### Your objective
Your task is to retype, word for word, the lines from the start of the data through the line holding "# How to Use it?". Do not include the pictures.

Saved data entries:
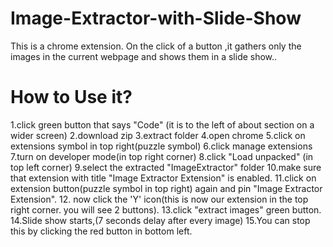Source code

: # Image-Extractor-with-Slide-Show
This is a chrome extension. On the click of a button ,it gathers only the images in the current webpage and shows them in a slide show..

# How to Use it?
1.click green button that says "Code" (it is to the left of about section on a wider screen)
2.download zip
3.extract folder
4.open chrome
5.click on extensions symbol in top right(puzzle symbol)
6.click manage extensions
7.turn on developer mode(in top right corner)
8.click "Load unpacked" (in top left corner)
9.select the extracted "ImageExtractor" folder
10.make sure that extension with title "Image Extractor Extension" is enabled.
11.click on extension button(puzzle symbol in top right) again and pin "Image Extractor Extension".
12. now click the 'Y' icon(this is now our extension in the top right corner. you will see 2 buttons).
13.click "extract images" green button.
14.Slide show starts,(7 seconds delay after every image)
15.You can stop this by clicking the red button in bottom left.
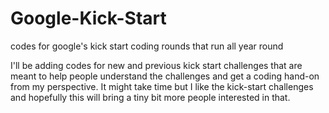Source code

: # Google-Kick-Start
codes for google's kick start coding rounds that run all year round

I'll be adding codes for new and previous kick start challenges that are meant to help people understand the challenges and get a coding hand-on from my perspective. It might take time but I like the kick-start challenges and hopefully this will bring a tiny bit more people interested in that. 
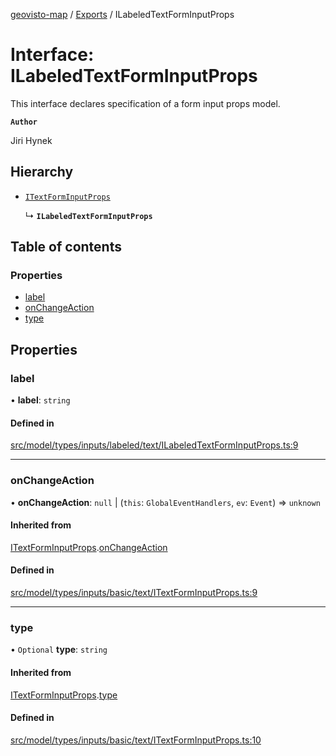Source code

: [geovisto-map](../README.md) / [Exports](../modules.md) / ILabeledTextFormInputProps

# Interface: ILabeledTextFormInputProps

This interface declares specification of a form input props model.

**`Author`**

Jiri Hynek

## Hierarchy

- [`ITextFormInputProps`](ITextFormInputProps.md)

  ↳ **`ILabeledTextFormInputProps`**

## Table of contents

### Properties

- [label](ILabeledTextFormInputProps.md#label)
- [onChangeAction](ILabeledTextFormInputProps.md#onchangeaction)
- [type](ILabeledTextFormInputProps.md#type)

## Properties

### label

• **label**: `string`

#### Defined in

[src/model/types/inputs/labeled/text/ILabeledTextFormInputProps.ts:9](https://github.com/geovisto/geovisto-map/blob/e22d774889dbc28cc1ec62933ecf6bab6690f172/src/model/types/inputs/labeled/text/ILabeledTextFormInputProps.ts#L9)

___

### onChangeAction

• **onChangeAction**: ``null`` \| (`this`: `GlobalEventHandlers`, `ev`: `Event`) => `unknown`

#### Inherited from

[ITextFormInputProps](ITextFormInputProps.md).[onChangeAction](ITextFormInputProps.md#onchangeaction)

#### Defined in

[src/model/types/inputs/basic/text/ITextFormInputProps.ts:9](https://github.com/geovisto/geovisto-map/blob/e22d774889dbc28cc1ec62933ecf6bab6690f172/src/model/types/inputs/basic/text/ITextFormInputProps.ts#L9)

___

### type

• `Optional` **type**: `string`

#### Inherited from

[ITextFormInputProps](ITextFormInputProps.md).[type](ITextFormInputProps.md#type)

#### Defined in

[src/model/types/inputs/basic/text/ITextFormInputProps.ts:10](https://github.com/geovisto/geovisto-map/blob/e22d774889dbc28cc1ec62933ecf6bab6690f172/src/model/types/inputs/basic/text/ITextFormInputProps.ts#L10)
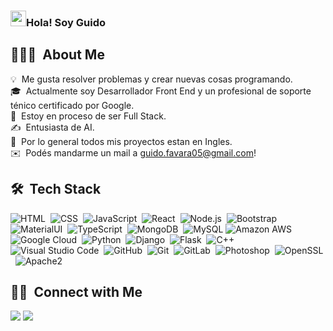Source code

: ### <img src="https://media.giphy.com/media/hvRJCLFzcasrR4ia7z/giphy.gif" width="25px">Hola! Soy Guido</h2>

## 👨🏻‍💻 &nbsp;About Me


💡 &nbsp;Me gusta resolver problemas y crear nuevas cosas programando.\
🎓 &nbsp;Actualmente soy Desarrollador Front End y un profesional de soporte ténico certificado por Google.\
🌱 &nbsp;Estoy en proceso de ser Full Stack.\
✍️ &nbsp;Entusiasta de AI.\
💬 &nbsp;Por lo general todos mis proyectos estan en Ingles.\
✉️ &nbsp;Podés mandarme un mail a guido.favara05@gmail.com!


## 🛠 &nbsp;Tech Stack


![HTML](https://img.shields.io/badge/-HTML-05122A?style=flat&logo=HTML5)&nbsp;
![CSS](https://img.shields.io/badge/-CSS-05122A?style=flat&logo=CSS3&logoColor=1572B6)&nbsp;
![JavaScript](https://img.shields.io/badge/-JavaScript-05122A?style=flat&logo=javascript)&nbsp;
![React](https://img.shields.io/badge/-React-05122A?style=flat&logo=react)&nbsp;
![Node.js](https://img.shields.io/badge/-Node.js-05122A?style=flat&logo=node.js)&nbsp;
![Bootstrap](https://img.shields.io/badge/-Bootstrap-05122A?style=flat&logo=bootstrap&logoColor=563D7C)&nbsp;
![MaterialUI](https://img.shields.io/badge/-MatrialUI-0081CB?style=plastic&logo=material-UI)&nbsp;
![TypeScript](https://img.shields.io/badge/-TypeScript-007ACC?style=flat-square&logo=typescript)&nbsp;
![MongoDB](https://img.shields.io/badge/-MongoDB-black?style=flat-square&logo=mongodb)&nbsp;
![MySQL](https://img.shields.io/badge/-MySQL-black?style=flat-square&logo=mysql)
![Amazon AWS](https://img.shields.io/badge/Amazon%20AWS-232F3E?style=flat-square&logo=amazon-aws)&nbsp;
![Google Cloud](https://img.shields.io/badge/Google%20Cloud-black?style=flat-square&logo=google-cloud)&nbsp;
![Python](https://img.shields.io/badge/-Python-05122A?style=flat&logo=python)&nbsp;
![Django](https://img.shields.io/badge/-Django-05122A?style=flat&logo=django&logoColor=092E20)&nbsp;
![Flask](https://img.shields.io/badge/-Flask-05122A?style=flat&logo=flask)&nbsp;
![C++](https://img.shields.io/badge/-C++-05122A?style=flat&logo=C%2B%2B&logoColor=00599C)&nbsp;
![Visual Studio Code](https://img.shields.io/badge/-Visual%20Studio%20Code-05122A?style=flat&logo=visual-studio-code&logoColor=007ACC)&nbsp;
![GitHub](https://img.shields.io/badge/-GitHub-181717?style=flat-square&logo=github)&nbsp;
![Git](https://img.shields.io/badge/-Git-05122A?style=flat&logo=git)&nbsp;
![GitLab](https://img.shields.io/badge/-GitLab-FCA121?style=flat-square&logo=gitlab)&nbsp;
![Photoshop](https://img.shields.io/badge/-Photoshop-05122A?style=flat&logo=adobe-photoshop)&nbsp;
![OpenSSL](https://img.shields.io/badge/OpenSSL-black?style=flat-square&logo=openssl)&nbsp;
![Apache2](https://img.shields.io/badge/Apache2-black?style=flat-square&logo=apache)&nbsp;


## 🤝🏻 &nbsp;Connect with Me

<p align="center">

<a href="https://linkedin.com/in/guido-favara"><img src="https://img.shields.io/badge/-Guido%20Favara-0077B5?style=flat&logo=Linkedin&logoColor=white"/></a>
<a href="mailto:guido.favara05@gmail.com"><img src="https://img.shields.io/badge/-guido.favara05@gmail.com-D14836?style=flat&logo=Gmail&logoColor=white"/></a>
<!---  <a href="poner mi sitio web"><img src="https://img.shields.io/badge/-OffLine.com-3423A6?style=flat&logo=Google-Chrome&logoColor=white"/></a>--->
</p>
<!---  
## ⚙️ &nbsp;GitHub Analytics

<p align="center">
<a href="https://github.com/GuidoFavara">
  <img height="180em" src="https://github-readme-stats-eight-theta.vercel.app/api?username=GuidoFavara&show_icons=true&theme=algolia&include_all_commits=true&count_private=true"/>
 <img height="180em" src="https://github-readme-stats-eight-theta.vercel.app/api/top-langs/?username=GuidoFavara&layout=compact&langs_count=8&theme=algolia"/>
</a>
</p>
 --->
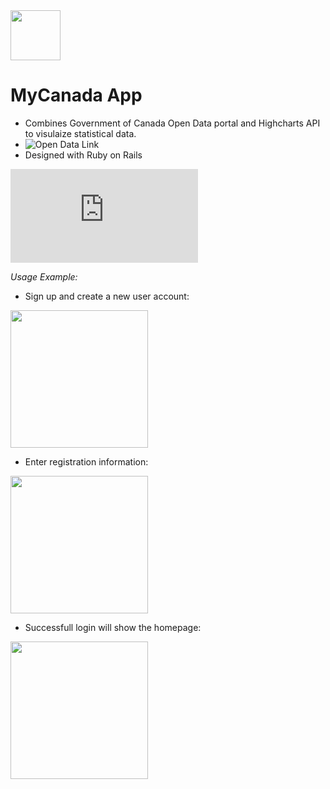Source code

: 
<img src="https://github.com/travelln/MyCanada-App/blob/master/app/assets/images/flag.png" width="80">

# MyCanada App

* Combines Government of Canada Open Data portal and Highcharts API to visulaize statistical data. 
* ![Open Data Link](http://open.canada.ca/en/open-data)
* Designed with Ruby on Rails

![Project Development Documentation](https://github.com/travelln/MyCanada-App/blob/master/iteration%203.pdf)

*Usage Example:*

* Sign up and create a new user account:

<img src="https://github.com/travelln/MyCanada-App/blob/master/app/assets/images/sign%20up.png" width="220">

* Enter registration information:

<img src="https://github.com/travelln/MyCanada-App/blob/master/app/assets/images/register.png" width="220">

* Successfull login will show the homepage:

<img src="https://github.com/travelln/MyCanada-App/blob/master/app/assets/images/homepage.png" width="220">
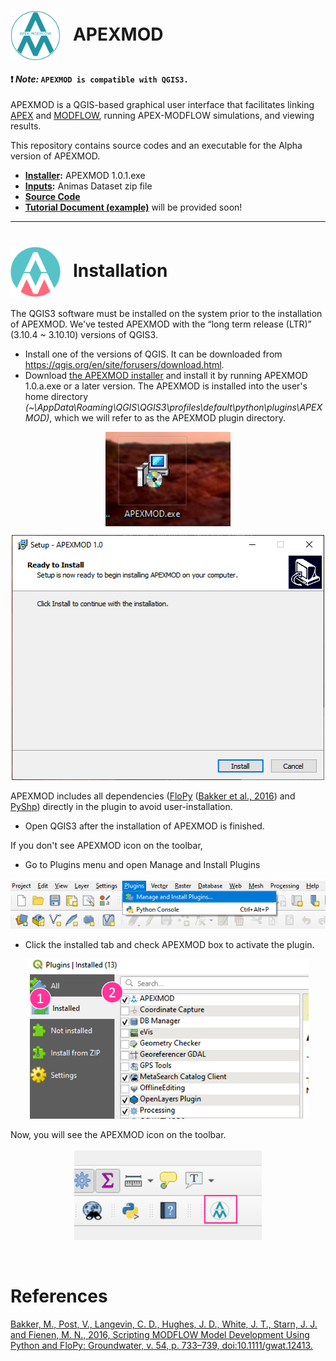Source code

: # <img src="./imgs/icon.png" style="float" width="80" align="center"> &nbsp; APEXMOD

#### :exclamation: ***Note:*** `APEXMOD is compatible with QGIS3.`

APEXMOD is a QGIS-based graphical user interface that facilitates linking [APEX](https://epicapex.tamu.edu/apex//) and [MODFLOW](https://www.usgs.gov/mission-areas/water-resources/science/modflow-and-related-programs?qt-science_center_objects=0#qt-science_center_objects), running APEX-MODFLOW simulations, and viewing results.  

This repository contains source codes and an executable for the Alpha version of APEXMOD.
- __[Installer](https://github.com/spark-brc/APEXMOD/releases/tag/v1.0.1):__ APEXMOD 1.0.1.exe
- **[Inputs](https://github.com/spark-brc/APEXMOD/raw/master/Inputs/Animas.zip):** Animas Dataset zip file
- **[Source Code](https://github.com/spark-brc/APEXMOD/tree/master/APEXMOD)**
- **[Tutorial Document (example)]()** will be provided soon!

-----
# <img src="./imgs/icon2.png" style="float" width="80" align="center"> &nbsp; Installation
The QGIS3 software must be installed on the system prior to the installation of APEXMOD. We've tested APEXMOD with the “long term release (LTR)” (3.10.4 ~ 3.10.10) versions of QGIS3.

- Install one of the versions of QGIS. It can be downloaded from https://qgis.org/en/site/forusers/download.html.
- Download [the APEXMOD installer](https://github.com/spark-brc/APEXMOD/releases/download/v1.0.1/APEXMOD.exe) and install it by running APEXMOD 1.0.a.exe or a later version. The APEXMOD is installed into the user's home directory *(~\AppData\Roaming\QGIS\QGIS3\profiles\default\python\plugins\APEXMOD)*, which we will refer to as the APEXMOD plugin directory.

<p align="center">
    <img src="./imgs/fig_01.png" width="200" align="center">
</p>
<p align="center">
    <img src="./imgs/fig_02.png" width="500">
</p>

APEXMOD includes all dependencies ([FloPy](https://www.usgs.gov/software/flopy-python-package-creating-running-and-post-processing-modflow-based-models) ([Bakker et al., 2016](https://onlinelibrary.wiley.com/doi/abs/10.1002/hyp.10933)) and [PyShp](https://pypi.org/project/pyshp/)) directly in the plugin to avoid user-installation.  
- Open QGIS3 after the installation of APEXMOD is finished.

If you don't see APEXMOD icon on the toolbar,
- Go to Plugins menu and open Manage and Install Plugins
<p align="center">
    <img src="./imgs/fig_03.png" width="700">
</p>

- Click the installed tab and check APEXMOD box to activate the plugin.
<p align="center">
    <img src="./imgs/fig_04.png" width="450">

Now, you will see the APEXMOD icon on the toolbar.
<p align="center">
    <img src="./imgs/fig_05.png" width="300">
</p>

<br>

# References
[Bakker, M., Post, V., Langevin, C. D., Hughes, J. D., White, J. T., Starn, J. J. and Fienen, M. N., 2016, Scripting MODFLOW Model Development Using Python and FloPy: Groundwater, v. 54, p. 733–739, doi:10.1111/gwat.12413.](https://ngwa.onlinelibrary.wiley.com/doi/full/10.1111/gwat.12413)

### Exercise result
Source code

: # Image-Extractor-with-Slide-Show
This is a chrome extension. On the click of a button ,it gathers only the images in the current webpage and shows them in a slide show..

# How to Use it?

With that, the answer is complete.